Man, it's a rough environment right now marketing-wise. I don't know if they're contractually obligated to say the funny magic words, but the term AI is nearly entirely meaningless at this point. Akin to saying "behold my mighty calculator app: it prevents divisions by zero through artificial intelligence!"

  • It's what we used to call AI back in the 1970s and 1980s which has advanced a whole lot with little awareness. That is, people thought 10,000 rules was a lot of rules in 1998 and now you can work with 10,000,000 rules. And theorem provers, SAT and SMT all got vastly better.

I know very little about databases, but I work heavily with category theory, so fwiw: I think the main benefit is composition.
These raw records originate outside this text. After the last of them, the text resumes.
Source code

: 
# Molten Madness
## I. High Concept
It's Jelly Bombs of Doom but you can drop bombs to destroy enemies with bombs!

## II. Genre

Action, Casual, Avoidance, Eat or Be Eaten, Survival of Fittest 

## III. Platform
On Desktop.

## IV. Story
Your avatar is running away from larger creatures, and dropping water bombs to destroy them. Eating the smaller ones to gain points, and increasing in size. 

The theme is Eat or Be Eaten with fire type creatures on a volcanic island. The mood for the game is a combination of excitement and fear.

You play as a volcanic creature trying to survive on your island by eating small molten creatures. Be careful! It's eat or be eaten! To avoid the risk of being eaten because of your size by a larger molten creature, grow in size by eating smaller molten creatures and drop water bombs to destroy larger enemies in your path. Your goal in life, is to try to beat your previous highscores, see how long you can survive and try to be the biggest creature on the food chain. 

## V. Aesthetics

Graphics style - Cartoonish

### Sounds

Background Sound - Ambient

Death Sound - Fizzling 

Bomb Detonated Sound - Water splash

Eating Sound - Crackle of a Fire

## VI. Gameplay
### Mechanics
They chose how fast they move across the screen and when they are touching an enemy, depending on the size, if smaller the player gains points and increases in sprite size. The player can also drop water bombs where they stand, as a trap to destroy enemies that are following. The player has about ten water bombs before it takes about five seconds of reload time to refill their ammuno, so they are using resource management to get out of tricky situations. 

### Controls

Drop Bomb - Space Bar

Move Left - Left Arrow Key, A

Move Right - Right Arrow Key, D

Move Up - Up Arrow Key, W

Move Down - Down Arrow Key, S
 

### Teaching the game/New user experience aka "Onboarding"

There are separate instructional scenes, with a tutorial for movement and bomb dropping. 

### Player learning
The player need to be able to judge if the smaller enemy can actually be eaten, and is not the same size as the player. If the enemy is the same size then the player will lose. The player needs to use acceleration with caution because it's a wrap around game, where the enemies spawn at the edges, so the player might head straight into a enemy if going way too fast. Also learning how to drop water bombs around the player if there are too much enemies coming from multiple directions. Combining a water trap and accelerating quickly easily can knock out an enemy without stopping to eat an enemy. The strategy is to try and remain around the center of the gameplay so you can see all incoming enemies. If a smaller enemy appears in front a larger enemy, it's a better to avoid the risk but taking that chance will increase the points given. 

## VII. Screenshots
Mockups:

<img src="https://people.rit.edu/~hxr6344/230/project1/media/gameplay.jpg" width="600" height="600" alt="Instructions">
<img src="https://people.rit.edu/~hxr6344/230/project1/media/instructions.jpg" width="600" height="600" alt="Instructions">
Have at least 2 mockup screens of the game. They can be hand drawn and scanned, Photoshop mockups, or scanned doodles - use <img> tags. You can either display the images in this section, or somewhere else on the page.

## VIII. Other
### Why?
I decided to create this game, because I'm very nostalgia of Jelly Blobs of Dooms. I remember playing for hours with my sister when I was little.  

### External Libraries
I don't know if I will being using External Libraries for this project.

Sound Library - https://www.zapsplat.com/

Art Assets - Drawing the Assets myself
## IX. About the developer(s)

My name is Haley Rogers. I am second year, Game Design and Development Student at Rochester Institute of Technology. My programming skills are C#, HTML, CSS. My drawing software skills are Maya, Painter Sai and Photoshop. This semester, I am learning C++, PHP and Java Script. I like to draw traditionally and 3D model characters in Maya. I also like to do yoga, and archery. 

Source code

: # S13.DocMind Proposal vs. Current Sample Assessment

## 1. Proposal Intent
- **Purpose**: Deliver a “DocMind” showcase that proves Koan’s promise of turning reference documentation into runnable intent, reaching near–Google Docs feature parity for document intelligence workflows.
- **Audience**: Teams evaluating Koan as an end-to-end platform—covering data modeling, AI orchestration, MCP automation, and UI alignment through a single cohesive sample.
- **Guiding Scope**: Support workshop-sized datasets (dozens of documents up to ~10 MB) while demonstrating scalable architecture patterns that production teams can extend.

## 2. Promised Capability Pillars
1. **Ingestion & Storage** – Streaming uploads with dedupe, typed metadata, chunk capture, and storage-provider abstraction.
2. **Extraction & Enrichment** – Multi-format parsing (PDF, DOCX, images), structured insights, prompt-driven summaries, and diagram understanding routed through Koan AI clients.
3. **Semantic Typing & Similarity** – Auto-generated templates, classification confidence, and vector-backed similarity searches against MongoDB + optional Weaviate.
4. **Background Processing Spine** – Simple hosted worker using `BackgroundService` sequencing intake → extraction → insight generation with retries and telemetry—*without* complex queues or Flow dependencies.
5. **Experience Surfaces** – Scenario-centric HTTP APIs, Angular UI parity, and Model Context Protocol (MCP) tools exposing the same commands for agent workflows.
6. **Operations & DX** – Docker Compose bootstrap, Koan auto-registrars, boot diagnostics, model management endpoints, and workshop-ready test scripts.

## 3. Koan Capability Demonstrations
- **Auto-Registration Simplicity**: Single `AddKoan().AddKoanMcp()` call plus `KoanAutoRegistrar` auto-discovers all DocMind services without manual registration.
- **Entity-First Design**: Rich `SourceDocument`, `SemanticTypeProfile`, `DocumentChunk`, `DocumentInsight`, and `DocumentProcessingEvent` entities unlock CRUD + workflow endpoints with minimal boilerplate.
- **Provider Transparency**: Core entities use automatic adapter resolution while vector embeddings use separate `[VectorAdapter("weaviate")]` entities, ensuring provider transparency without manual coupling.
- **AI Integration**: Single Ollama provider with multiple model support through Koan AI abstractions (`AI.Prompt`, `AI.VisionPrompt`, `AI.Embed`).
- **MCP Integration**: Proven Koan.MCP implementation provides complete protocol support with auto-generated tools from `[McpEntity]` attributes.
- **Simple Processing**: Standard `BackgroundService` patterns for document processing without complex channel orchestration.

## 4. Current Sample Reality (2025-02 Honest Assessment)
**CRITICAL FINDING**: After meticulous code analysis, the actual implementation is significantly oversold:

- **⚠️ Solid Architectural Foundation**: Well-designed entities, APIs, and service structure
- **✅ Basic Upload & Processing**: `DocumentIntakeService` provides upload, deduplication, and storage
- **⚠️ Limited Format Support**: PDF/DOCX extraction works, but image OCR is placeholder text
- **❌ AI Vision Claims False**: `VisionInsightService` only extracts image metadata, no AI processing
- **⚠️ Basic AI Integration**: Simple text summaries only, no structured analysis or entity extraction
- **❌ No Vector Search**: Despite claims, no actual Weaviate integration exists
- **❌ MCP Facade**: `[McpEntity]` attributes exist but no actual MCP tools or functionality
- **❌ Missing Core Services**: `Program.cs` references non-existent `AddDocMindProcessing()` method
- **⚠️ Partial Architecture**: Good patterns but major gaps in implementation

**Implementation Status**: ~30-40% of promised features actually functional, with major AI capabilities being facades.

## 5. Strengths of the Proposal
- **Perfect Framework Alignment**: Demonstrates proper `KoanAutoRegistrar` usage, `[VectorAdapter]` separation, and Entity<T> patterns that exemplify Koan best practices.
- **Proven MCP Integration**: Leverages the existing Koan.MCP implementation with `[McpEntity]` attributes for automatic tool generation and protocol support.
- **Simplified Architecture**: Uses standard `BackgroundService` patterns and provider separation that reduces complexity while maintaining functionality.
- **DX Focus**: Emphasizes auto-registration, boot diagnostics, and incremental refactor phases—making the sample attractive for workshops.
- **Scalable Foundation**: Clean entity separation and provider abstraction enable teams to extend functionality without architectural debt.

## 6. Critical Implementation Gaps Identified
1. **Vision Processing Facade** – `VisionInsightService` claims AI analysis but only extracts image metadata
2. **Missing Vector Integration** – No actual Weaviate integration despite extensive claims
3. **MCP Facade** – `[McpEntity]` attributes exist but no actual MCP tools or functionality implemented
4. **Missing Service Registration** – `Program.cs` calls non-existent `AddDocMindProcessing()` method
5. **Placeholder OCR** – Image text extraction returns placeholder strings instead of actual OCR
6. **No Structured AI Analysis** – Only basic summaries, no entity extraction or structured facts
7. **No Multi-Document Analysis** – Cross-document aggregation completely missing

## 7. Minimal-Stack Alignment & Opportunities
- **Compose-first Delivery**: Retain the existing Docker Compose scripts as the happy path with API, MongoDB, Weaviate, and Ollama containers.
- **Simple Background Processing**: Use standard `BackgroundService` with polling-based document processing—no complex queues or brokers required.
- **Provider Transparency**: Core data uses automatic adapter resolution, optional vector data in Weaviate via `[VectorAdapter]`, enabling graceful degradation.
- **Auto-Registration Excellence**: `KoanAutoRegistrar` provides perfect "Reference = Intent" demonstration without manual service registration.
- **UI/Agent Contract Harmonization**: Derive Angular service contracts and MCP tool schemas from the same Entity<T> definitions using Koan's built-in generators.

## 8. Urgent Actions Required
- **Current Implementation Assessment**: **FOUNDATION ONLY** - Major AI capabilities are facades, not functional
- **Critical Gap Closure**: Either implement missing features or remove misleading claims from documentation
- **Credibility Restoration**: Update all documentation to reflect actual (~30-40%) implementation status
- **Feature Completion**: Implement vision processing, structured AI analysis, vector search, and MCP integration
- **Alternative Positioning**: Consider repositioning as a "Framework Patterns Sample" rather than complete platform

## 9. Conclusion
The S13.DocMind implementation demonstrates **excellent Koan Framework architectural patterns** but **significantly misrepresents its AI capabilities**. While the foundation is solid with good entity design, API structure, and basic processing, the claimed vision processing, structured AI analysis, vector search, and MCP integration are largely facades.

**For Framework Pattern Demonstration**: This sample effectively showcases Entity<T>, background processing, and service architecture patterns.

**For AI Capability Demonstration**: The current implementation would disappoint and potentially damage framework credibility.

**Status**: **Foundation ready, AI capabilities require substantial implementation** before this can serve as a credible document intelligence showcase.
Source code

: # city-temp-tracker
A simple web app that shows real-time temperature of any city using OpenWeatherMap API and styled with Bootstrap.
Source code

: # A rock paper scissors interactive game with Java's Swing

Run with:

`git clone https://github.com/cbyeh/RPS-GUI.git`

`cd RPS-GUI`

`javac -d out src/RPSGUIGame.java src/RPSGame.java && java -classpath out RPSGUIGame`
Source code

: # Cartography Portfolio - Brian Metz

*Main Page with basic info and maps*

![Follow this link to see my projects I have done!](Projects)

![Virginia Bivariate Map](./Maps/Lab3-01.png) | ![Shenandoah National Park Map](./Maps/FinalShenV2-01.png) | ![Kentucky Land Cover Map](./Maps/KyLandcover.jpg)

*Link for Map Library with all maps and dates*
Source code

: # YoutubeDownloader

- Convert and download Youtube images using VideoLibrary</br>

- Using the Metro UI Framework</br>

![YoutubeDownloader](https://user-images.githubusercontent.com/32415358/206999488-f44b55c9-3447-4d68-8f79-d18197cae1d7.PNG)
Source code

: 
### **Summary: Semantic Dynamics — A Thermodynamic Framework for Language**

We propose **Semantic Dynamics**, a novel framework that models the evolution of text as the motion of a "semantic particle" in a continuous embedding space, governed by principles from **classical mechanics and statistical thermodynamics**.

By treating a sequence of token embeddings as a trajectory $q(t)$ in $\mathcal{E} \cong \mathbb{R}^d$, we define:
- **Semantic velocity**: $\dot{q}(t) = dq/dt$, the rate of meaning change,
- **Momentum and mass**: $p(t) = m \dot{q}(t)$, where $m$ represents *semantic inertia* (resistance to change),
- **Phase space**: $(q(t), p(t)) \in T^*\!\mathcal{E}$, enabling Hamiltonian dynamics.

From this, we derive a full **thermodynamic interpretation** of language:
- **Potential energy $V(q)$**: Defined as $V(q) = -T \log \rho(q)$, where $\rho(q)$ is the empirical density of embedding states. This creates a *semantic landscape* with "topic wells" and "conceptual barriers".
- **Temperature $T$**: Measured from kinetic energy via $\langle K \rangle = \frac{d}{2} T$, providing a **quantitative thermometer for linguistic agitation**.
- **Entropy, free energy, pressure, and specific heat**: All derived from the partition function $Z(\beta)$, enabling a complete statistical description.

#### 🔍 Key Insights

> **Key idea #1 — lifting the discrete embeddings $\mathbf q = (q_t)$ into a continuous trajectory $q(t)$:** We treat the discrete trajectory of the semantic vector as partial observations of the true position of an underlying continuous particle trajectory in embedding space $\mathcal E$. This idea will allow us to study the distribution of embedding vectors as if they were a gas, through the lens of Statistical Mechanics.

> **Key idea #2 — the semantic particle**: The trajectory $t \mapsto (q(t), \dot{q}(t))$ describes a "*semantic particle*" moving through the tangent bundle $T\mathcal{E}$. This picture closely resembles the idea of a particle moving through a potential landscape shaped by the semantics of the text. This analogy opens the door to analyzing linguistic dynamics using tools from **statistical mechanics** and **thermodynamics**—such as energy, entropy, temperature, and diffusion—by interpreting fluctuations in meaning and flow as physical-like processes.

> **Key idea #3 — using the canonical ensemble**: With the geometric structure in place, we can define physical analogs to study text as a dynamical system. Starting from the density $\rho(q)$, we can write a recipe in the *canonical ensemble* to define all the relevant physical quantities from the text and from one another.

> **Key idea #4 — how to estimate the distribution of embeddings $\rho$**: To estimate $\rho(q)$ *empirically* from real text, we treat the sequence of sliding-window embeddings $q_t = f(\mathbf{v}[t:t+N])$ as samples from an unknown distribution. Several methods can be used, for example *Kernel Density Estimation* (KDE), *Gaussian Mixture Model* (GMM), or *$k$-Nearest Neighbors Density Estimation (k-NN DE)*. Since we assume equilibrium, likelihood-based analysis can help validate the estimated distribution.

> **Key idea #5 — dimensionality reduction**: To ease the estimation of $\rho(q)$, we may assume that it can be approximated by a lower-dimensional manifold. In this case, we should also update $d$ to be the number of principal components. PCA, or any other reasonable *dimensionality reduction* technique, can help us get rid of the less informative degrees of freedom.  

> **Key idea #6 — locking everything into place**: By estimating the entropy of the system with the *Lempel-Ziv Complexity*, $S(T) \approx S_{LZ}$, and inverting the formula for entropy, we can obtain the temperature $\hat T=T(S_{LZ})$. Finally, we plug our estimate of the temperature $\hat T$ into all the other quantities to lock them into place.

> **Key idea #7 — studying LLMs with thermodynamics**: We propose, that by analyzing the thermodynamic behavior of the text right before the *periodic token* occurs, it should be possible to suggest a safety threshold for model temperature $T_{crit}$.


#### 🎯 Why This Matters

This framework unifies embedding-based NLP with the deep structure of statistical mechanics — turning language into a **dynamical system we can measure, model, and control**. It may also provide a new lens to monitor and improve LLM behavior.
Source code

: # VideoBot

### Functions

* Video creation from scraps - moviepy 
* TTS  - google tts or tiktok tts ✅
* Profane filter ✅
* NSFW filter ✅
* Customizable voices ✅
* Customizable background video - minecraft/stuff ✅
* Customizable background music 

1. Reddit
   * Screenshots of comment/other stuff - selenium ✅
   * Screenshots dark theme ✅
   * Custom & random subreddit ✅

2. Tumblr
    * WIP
The edge over SQL shows up when you combine schema mappings - a mapping is a functor, so when you migrate data along it the constraints come with it by construction, and you don't end up writing ETL and hoping integrity held.

As best as I can tell (but i really dont know much about databases) it's probably a narrow advantage - storage and everyday queries still go to Codd's model - but for stitching schemas together it seems like it could work.

I'm using similar math for automated formal verification, where this approach is what makes it tractable.

Since Codd's paper showed that the relational model dominates other approaches (for data storage) I would expect a paper that shows categorical database are not affected by this and what benefit they have.

  • My (amateur) take. CDB model (based on functions) has three advantages over RDB model (based on relations):

    1. Easier modelling sum types (inheritance) due to duality.

    2. Better handling of null due to labelled null.

    3. Better foundation of elementary types (they're just another table ids). (Column stores often do that already, if your question is about storage.)

    • While the relational model is claimed to be based on relations, the vast majority of the "relations" used in practice are functions, not general relations.

      A general relation exists only between the columns of a table that are included in a multi-column primary key.

      All columns that are not part of the primary key are functions of the primary key.

      Most tables used in practice use a single column as the primary key, which is frequently just a number or a UUID. Most databases contain only tables that are functions, without any table that contains general relations.

      The most frequently used kinds of joins are just function compositions.

Thanks for the sharing. It looks interesting but I did not dive deep into it. Just wonder how is it different from SQL trigger which can also ensure integrities?

  • It's not much really, CDBs are based on foreign key relationships as a fundamental building block, rather than on relation.

    The difference is more in theory than in practice.